Each run should carry projectId, conversationId, and assistantMessageId. These fields let the daemon recover active work for a reopened project page and let the frontend attach output to the correct assistant message.
Primary Communication Flow
sequenceDiagram
participant Web as Web UI
participant API as Web API Proxy
participant Daemon as Daemon
participant Agent as Agent Process
participant Store as Message Store
Web->>Web: Generate assistantMessageId and clientRequestId
Web->>Store: Persist user message
Web->>Store: Persist empty assistant message with runStatus=running
Web->>API: POST /api/runs with projectId, conversationId, assistantMessageId, clientRequestId, request payload
API->>Daemon: Forward POST /api/runs
Daemon->>Daemon: Create run with status=queued
Daemon->>Agent: Spawn agent in project workspace
Daemon->>Daemon: Mark run status=running
Daemon-->>API: 202 runId
API-->>Web: 202 runId
Web->>Store: Persist runId on assistant message
Web->>API: GET run events
API->>Daemon: Attach SSE client
Daemon-->>Web: SSE start event with id
loop Streaming output
Agent-->>Daemon: stdout / structured event
Daemon->>Daemon: Append event to run buffer
Daemon-->>Web: SSE stdout / agent event with id
Web->>Web: Apply event to assistant message
Web->>Store: Throttled persist content and lastRunEventId
end
Agent-->>Daemon: Process close
Daemon->>Daemon: Mark terminal status
Daemon-->>Web: SSE end event with status
Web->>Store: Persist final content, runStatus, and lastRunEventId
Refresh and Reattach Flow
sequenceDiagram
participant Web1 as Web UI Before Refresh
participant Web2 as Web UI After Refresh
participant API as Web API Proxy
participant Daemon as Daemon
participant Agent as Agent Process
participant Store as Message Store
Web1->>API: GET run events
API->>Daemon: Attach SSE client
Daemon-->>Web1: SSE events
Web1-xAPI: Page refresh closes browser subscription
Note over Daemon,Agent: Run continues in daemon and agent process keeps running
Agent-->>Daemon: More output while page is unavailable
Daemon->>Daemon: Buffer events with increasing IDs
Web2->>Store: Load project conversations and messages
Store-->>Web2: Assistant message with runId, runStatus, lastRunEventId
Web2->>API: GET run status
API->>Daemon: Fetch run status
Daemon-->>Web2: Run status
alt Run is active
Web2->>API: GET run events after lastRunEventId
API->>Daemon: Reattach SSE client after last applied event
Daemon-->>Web2: Replay missed events
Daemon-->>Web2: Continue live SSE events
Web2->>Store: Persist resumed content and lastRunEventId
else Run is terminal
Web2->>API: GET run events after lastRunEventId
API->>Daemon: Request remaining buffered events
Daemon-->>Web2: Replay remaining events and end
Web2->>Store: Persist terminal runStatus
end
Active Run Fallback Flow
The frontend should persist runId on the assistant message immediately after run creation.

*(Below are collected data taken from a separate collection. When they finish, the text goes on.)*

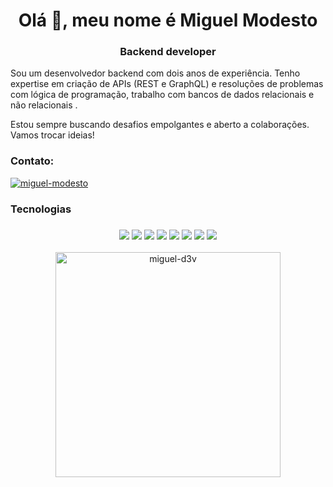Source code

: <h1 align="center">Olá 👋, meu nome é Miguel Modesto</h1>
<h3 align="center">Backend developer </h3>
<p> Sou um desenvolvedor backend com dois anos de experiência. Tenho expertise em criação de APIs (REST e GraphQL) e resoluções de problemas com lógica de programação, trabalho com bancos de dados relacionais e não relacionais .

  Estou sempre buscando desafios empolgantes e aberto a colaborações. Vamos trocar ideias!
</p>


<h3 align="left">Contato:</h3>
<p align="left">
<a href="https://linkedin.com/in/miguel-modesto" target="blank"><img align="center" src="https://img.shields.io/badge/linkedin-%230077B5.svg?style=for-the-badge&logo=linkedin&logoColor=white" alt="miguel-modesto"   /></a>
</p>
<h3>Tecnologias</h3>
<h3 align="center">
<img src="https://img.shields.io/badge/deno%20js-000000?style=for-the-badge&logo=deno&logoColor=white"></img>
<img src="https://img.shields.io/badge/javascript-%23323330.svg?style=for-the-badge&logo=javascript&logoColor=%23F7DF1E"></img>
<img src="https://img.shields.io/badge/typescript-%23007ACC.svg?style=for-the-badge&logo=typescript&logoColor=white"></img>
<img src="https://img.shields.io/badge/node.js-6DA55F?style=for-the-badge&logo=node.js&logoColor=white"></img>
<img src="https://img.shields.io/badge/postgres-%23316192.svg?style=for-the-badge&logo=postgresql&logoColor=white"></img>
<img src="https://img.shields.io/badge/redis-%23DD0031.svg?style=for-the-badge&logo=redis&logoColor=white"></img>
<img src="https://img.shields.io/badge/AWS-%23FF9900.svg?style=for-the-badge&logo=amazon-aws&logoColor=white"></img>
<img src="https://img.shields.io/badge/git-%23F05033.svg?style=for-the-badge&logo=git&logoColor=white"></img>
</h3>
<p align="center">
  <img src="https://github-readme-stats.vercel.app/api/top-langs/?username=Miguel-D3v&theme=dark" alt="miguel-d3v" width="360">
</p>

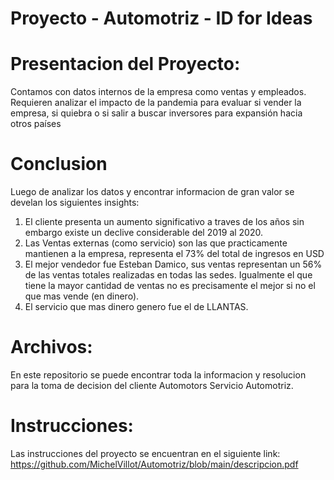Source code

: # Proyecto - Automotriz - ID for Ideas

# Presentacion del Proyecto:
Contamos con datos internos de la empresa como ventas y empleados. Requieren analizar el impacto de la pandemia para evaluar si vender la empresa, si quiebra o si salir a buscar inversores para expansión hacia otros países

# Conclusion
Luego de analizar los datos y encontrar informacion de gran valor se develan los siguientes insights:
1. El cliente presenta un aumento significativo a traves de los años sin embargo existe un declive considerable del 2019 al 2020.
2. Las Ventas externas (como servicio) son las que practicamente mantienen a la empresa, representa el 73% del total de ingresos en USD
3. El mejor vendedor fue Esteban Damico, sus ventas representan un 56% de las ventas totales realizadas en todas las sedes. Igualmente el que tiene la mayor cantidad de ventas no es precisamente el mejor si no el que mas vende (en dinero).
4. El servicio que mas dinero genero fue el de LLANTAS.
   
# Archivos:
En este repositorio se puede encontrar toda la informacion y resolucion para la toma de decision del cliente Automotors Servicio Automotriz.

# Instrucciones:
Las instrucciones del proyecto se encuentran en el siguiente link: https://github.com/MichelVillot/Automotriz/blob/main/descripcion.pdf


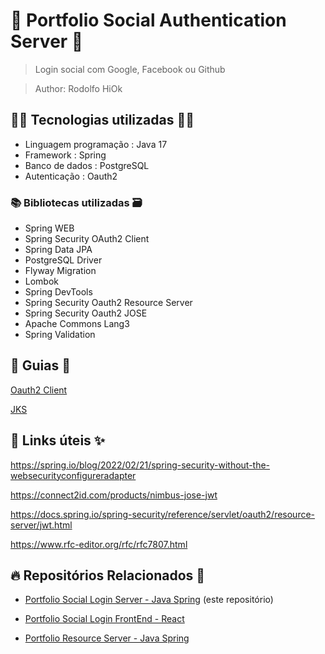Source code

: # 🚀 Portfolio Social Authentication Server 🚀

> Login social com Google, Facebook ou Github

> Author: Rodolfo HiOk

## 👨‍💻 Tecnologias utilizadas 👩‍💻

- Linguagem programação : Java 17
- Framework : Spring
- Banco de dados : PostgreSQL
- Autenticação : Oauth2

### 📚 Bibliotecas utilizadas 🗃️

- Spring WEB
- Spring Security OAuth2 Client
- Spring Data JPA
- PostgreSQL Driver
- Flyway Migration
- Lombok
- Spring DevTools
- Spring Security Oauth2 Resource Server
- Spring Security Oauth2 JOSE
- Apache Commons Lang3
- Spring Validation

## 📖 Guias 📃

[Oauth2 Client](oauth2client.md)

[JKS](jks.md)

## 🔗 Links úteis ✨

https://spring.io/blog/2022/02/21/spring-security-without-the-websecurityconfigureradapter

https://connect2id.com/products/nimbus-jose-jwt

https://docs.spring.io/spring-security/reference/servlet/oauth2/resource-server/jwt.html

https://www.rfc-editor.org/rfc/rfc7807.html

## 🔥 Repositórios Relacionados 🫶

- [Portfolio Social Login Server - Java Spring](https://github.com/rodolfoHOk/hiok.port-social-auth-server) (este repositório)

- [Portfolio Social Login FrontEnd - React](https://github.com/rodolfoHOk/hiok.port-social-auth-react)

- [Portfolio Resource Server - Java Spring](https://github.com/rodolfoHOk/hiok.port-resource-server)
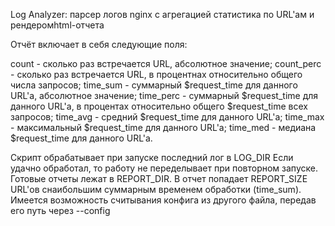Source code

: Log Analyzer: парсер логов nginx с агрегацией статистика по URL'ам и рендеромhtml-отчета


Отчёт включает в себя следующие поля:

count - сколько раз встречается URL, абсолютное значение;
count_perc - сколько раз встречается URL, в процентнах относительно общего числа запросов;
time_sum - суммарный $request_time для данного URL'а, абсолютное значение;
time_perc - суммарный $request_time для данного URL'а, в процентах относительно общего $request_time всех запросов;
time_avg - средний $request_time для данного URL'а;
time_max - максимальный $request_time для данного URL'а;
time_med - медиана $request_time для данного URL'а.


Скрипт обрабатывает при запуске последний лог в
LOG_DIR
Если удачно обработал, то работу не переделывает при повторном запуске.
Готовые отчеты лежат в REPORT_DIR. В отчет попадает REPORT_SIZE URL'ов снаибольшим суммарным временем обработки (time_sum).
Имеется возможность считывания конфига из другого файла, передав его путь через --config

A small failure window still exists between daemon run creation and message update. The daemon should also support an active run list endpoint as a recovery fallback.
sequenceDiagram
participant Web as Web UI
participant API as Web API Proxy
participant Daemon as Daemon
participant Store as Message Store
Web->>Store: Load messages for project and conversation
Store-->>Web: Assistant message with runStatus=running and no runId
Web->>API: GET active runs for project and conversation
API->>Daemon: Query active runs
Daemon-->>Web: Active runs with assistantMessageId
Web->>Web: Match run.assistantMessageId to assistant message ID
Web->>Store: Persist recovered runId on assistant message
Web->>API: GET run events after lastRunEventId
API->>Daemon: Reattach SSE client
Daemon-->>Web: Replay and live events
Explicit Cancel Flow
Browser subscription lifetime and daemon run lifetime are separate. Refresh, tab close, and route changes close the local subscription only. The daemon receives a cancel request only when the user explicitly clicks Stop.
sequenceDiagram
participant Web as Web UI
participant API as Web API Proxy
participant Daemon as Daemon
participant Agent as Agent Process
participant Store as Message Store
Web->>Web: User clicks Stop
Web->>API: POST cancel run
API->>Daemon: Forward cancel request
Daemon->>Daemon: Mark cancelRequested=true
Daemon->>Agent: Send SIGTERM
Agent-->>Daemon: Process closes
Daemon->>Daemon: Mark run status=canceled
Daemon-->>Web: SSE end event with status=canceled
Web->>Store: Persist runStatus=canceled
API Surface
Recommended run APIs:
POST /api/runs
GET /api/runs/:id
GET /api/runs/:id/events?after=<lastRunEventId>
GET /api/runs?projectId=<projectId>&conversationId=<conversationId>&status=active
POST /api/runs/:id/cancel
POST /api/runs should accept correlation fields:
interface ChatRunCreateRequest {
projectId: string;
conversationId: string;
assistantMessageId: string;
clientRequestId: string;
agentId: string;
message: string;
model?: string | null;
reasoning?: string | null;
}
GET /api/runs/:id should return enough state for recovery:
interface ChatRunStatusResponse {
id: string;
projectId: string;
conversationId: string;
assistantMessageId: string;
agentId: string;
status: 'queued' | 'running' | 'succeeded' | 'failed' | 'canceled';
createdAt: number;
updatedAt: number;
exitCode?: number | null;
signal?: string | null;
}
Persistence Phases
Phase 1: Refresh and Tab Close Survival
- Keep daemon runs in memory.
- Persist
runId,runStatus,lastRunEventId, and partial assistant content in the message store. - Reattach after refresh while the daemon process is still alive.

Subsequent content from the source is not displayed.